MURAL: Meta-Learning Uncertainty-Aware Rewards for Outcome-Driven Reinforcement Learning

Authors: Kevin Li, Abhishek Gupta, Ashwin Reddy, Vitchyr H Pong, Aurick Zhou, Justin Yu, Sergey Levine

ICML 2021 | Conference PDF | Archive PDF | Plain Text | LLM Run Details

Reproducibility Variable Result LLM Response
Research Type Experimental 6. Experimental Evaluation In our experimental evaluation we aim to answer the following questions: (1) Can MURAL make effective use of successful outcome examples to solve challenging exploration tasks? (2) Does MURAL scale to dynamically complex tasks? (3) What are the impacts of different design decisions on the effectiveness of MURAL? Further details, videos, and code can be found at https://sites.google.com/view/mural-rl
Researcher Affiliation Academia 1Department of Electrical Engineering and Computer Sciences, UC Berkeley, Berkeley, USA. Correspondence to: Kevin Li <kevintli@berkeley.edu>, Abhishek Gupta <abhigupta@berkeley.edu>.

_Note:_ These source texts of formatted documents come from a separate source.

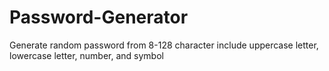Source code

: # Password-Generator
Generate random password from 8-128 character include uppercase letter, lowercase letter, number, and symbol
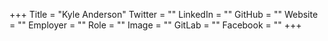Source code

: +++
Title = "Kyle Anderson"
Twitter = ""
LinkedIn = ""
GitHub = ""
Website = ""
Employer = ""
Role = ""
Image = ""
GitLab = ""
Facebook = ""
+++
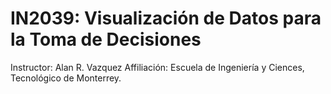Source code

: # IN2039: Visualización de Datos para la Toma de Decisiones

Instructor: Alan R. Vazquez
Affiliación: Escuela de Ingeniería y Ciences, Tecnológico de Monterrey.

Pseudocode Yes Algorithm 1 RL with CNML-Based Success Classifiers" and "Algorithm 2 MURAL: Meta-learning Uncertainty-aware Rewards for Automated Outcome-driven RL
Open Source Code Yes Further details, videos, and code can be found at https://sites.google.com/view/mural-rl
Open Datasets No The paper describes various environments and tasks (e.g., maze navigation, robotic manipulation with Sawyer robot, quadruped ant locomotion) rather than specific, named public datasets with explicit access information (link, DOI, citation with author/year). The problem is framed as 'outcome-driven RL' where successful outcomes are provided by the user and on-policy samples are collected, not a fixed pre-existing dataset.

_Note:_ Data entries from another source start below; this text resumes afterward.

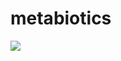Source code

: <!--
id: 7507387
link: http://tumblr.atmos.org/post/7507387/metabiotics
slug: metabiotics
date: Thu Aug 02 2007 14:45:01 GMT-0700 (PDT)
publish: 2007-08-02
tags: 
title: metabiotics
-->


metabiotics
===========

![](http://31.media.tumblr.com/7507387_500.jpg)

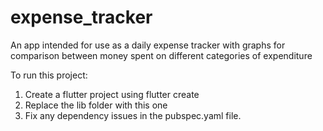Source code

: # expense_tracker
An app intended for use as a daily expense tracker with graphs for comparison between money spent on different categories of expenditure


To run this project:
1. Create a flutter project using flutter create <name>
2. Replace the lib folder with this one
3. Fix any dependency issues in the pubspec.yaml file.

Dataset Splits No The paper does not explicitly provide specific percentages, sample counts, or citations for train/validation/test dataset splits needed to reproduce the experiment. It describes how data is sampled during the reinforcement learning process for the classifier but not a fixed, reproducible dataset partition.
Hardware Specification No The paper does not provide specific hardware details such as GPU/CPU models, processor types, or memory amounts used for running its experiments.
Software Dependencies No The paper does not provide specific ancillary software details, such as library or solver names with version numbers, needed to replicate the experiment.
Experiment Setup No The paper states, 'Further details are in Appendix A.2' and 'More details are included in Appendix A.4 and A.6' for experimental setup, but these appendices are not provided in the main text to give specific hyperparameter values or training configurations.